YOUR GOAL: In full and unchanged, output the entries that follow.

Segment Start: DATA FOR THE TASK

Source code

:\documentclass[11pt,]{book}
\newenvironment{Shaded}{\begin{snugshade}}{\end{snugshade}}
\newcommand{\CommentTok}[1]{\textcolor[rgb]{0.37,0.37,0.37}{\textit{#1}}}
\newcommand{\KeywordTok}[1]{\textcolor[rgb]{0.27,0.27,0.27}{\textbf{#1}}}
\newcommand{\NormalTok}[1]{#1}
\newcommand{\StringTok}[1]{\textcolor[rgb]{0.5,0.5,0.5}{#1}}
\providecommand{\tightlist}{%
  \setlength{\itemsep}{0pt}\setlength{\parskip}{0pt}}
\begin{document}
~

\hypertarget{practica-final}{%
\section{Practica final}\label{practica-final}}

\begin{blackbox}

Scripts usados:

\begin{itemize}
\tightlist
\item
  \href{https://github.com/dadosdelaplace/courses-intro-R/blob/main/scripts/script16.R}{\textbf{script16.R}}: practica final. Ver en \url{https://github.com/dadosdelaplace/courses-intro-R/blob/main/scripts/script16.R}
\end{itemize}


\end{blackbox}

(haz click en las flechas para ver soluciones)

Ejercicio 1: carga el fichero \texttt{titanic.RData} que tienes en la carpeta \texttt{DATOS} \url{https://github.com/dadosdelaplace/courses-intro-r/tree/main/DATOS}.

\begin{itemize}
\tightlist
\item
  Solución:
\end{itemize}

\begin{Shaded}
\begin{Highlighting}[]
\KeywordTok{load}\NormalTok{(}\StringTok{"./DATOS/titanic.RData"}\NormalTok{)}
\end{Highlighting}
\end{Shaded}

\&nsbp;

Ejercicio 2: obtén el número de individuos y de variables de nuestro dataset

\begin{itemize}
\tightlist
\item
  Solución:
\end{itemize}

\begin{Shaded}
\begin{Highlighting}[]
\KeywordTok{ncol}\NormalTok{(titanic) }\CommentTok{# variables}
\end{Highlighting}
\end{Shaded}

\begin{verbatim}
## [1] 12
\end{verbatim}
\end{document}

Segment End: DATA FOR THE TASK

SOLVED PROBLEM:
Source code

:\documentclass[11pt,]{book}
\newenvironment{Shaded}{\begin{snugshade}}{\end{snugshade}}
\newcommand{\CommentTok}[1]{\textcolor[rgb]{0.37,0.37,0.37}{\textit{#1}}}
\newcommand{\KeywordTok}[1]{\textcolor[rgb]{0.27,0.27,0.27}{\textbf{#1}}}
\newcommand{\NormalTok}[1]{#1}
\newcommand{\StringTok}[1]{\textcolor[rgb]{0.5,0.5,0.5}{#1}}
\providecommand{\tightlist}{%
  \setlength{\itemsep}{0pt}\setlength{\parskip}{0pt}}
\begin{document}
~

\hypertarget{practica-final}{%
\section{Practica final}\label{practica-final}}

\begin{blackbox}

Scripts usados:

\begin{itemize}
\tightlist
\item
  \href{https://github.com/dadosdelaplace/courses-intro-R/blob/main/scripts/script16.R}{\textbf{script16.R}}: practica final. Ver en \url{https://github.com/dadosdelaplace/courses-intro-R/blob/main/scripts/script16.R}
\end{itemize}


\end{blackbox}

(haz click en las flechas para ver soluciones)

Ejercicio 1: carga el fichero \texttt{titanic.RData} que tienes en la carpeta \texttt{DATOS} \url{https://github.com/dadosdelaplace/courses-intro-r/tree/main/DATOS}.

\begin{itemize}
\tightlist
\item
  Solución:
\end{itemize}

\begin{Shaded}
\begin{Highlighting}[]
\KeywordTok{load}\NormalTok{(}\StringTok{"./DATOS/titanic.RData"}\NormalTok{)}
\end{Highlighting}
\end{Shaded}

\&nsbp;

Ejercicio 2: obtén el número de individuos y de variables de nuestro dataset

\begin{itemize}
\tightlist
\item
  Solución:
\end{itemize}

\begin{Shaded}
\begin{Highlighting}[]
\KeywordTok{ncol}\NormalTok{(titanic) }\CommentTok{# variables}
\end{Highlighting}
\end{Shaded}

\begin{verbatim}
## [1] 12
\end{verbatim}
\end{document}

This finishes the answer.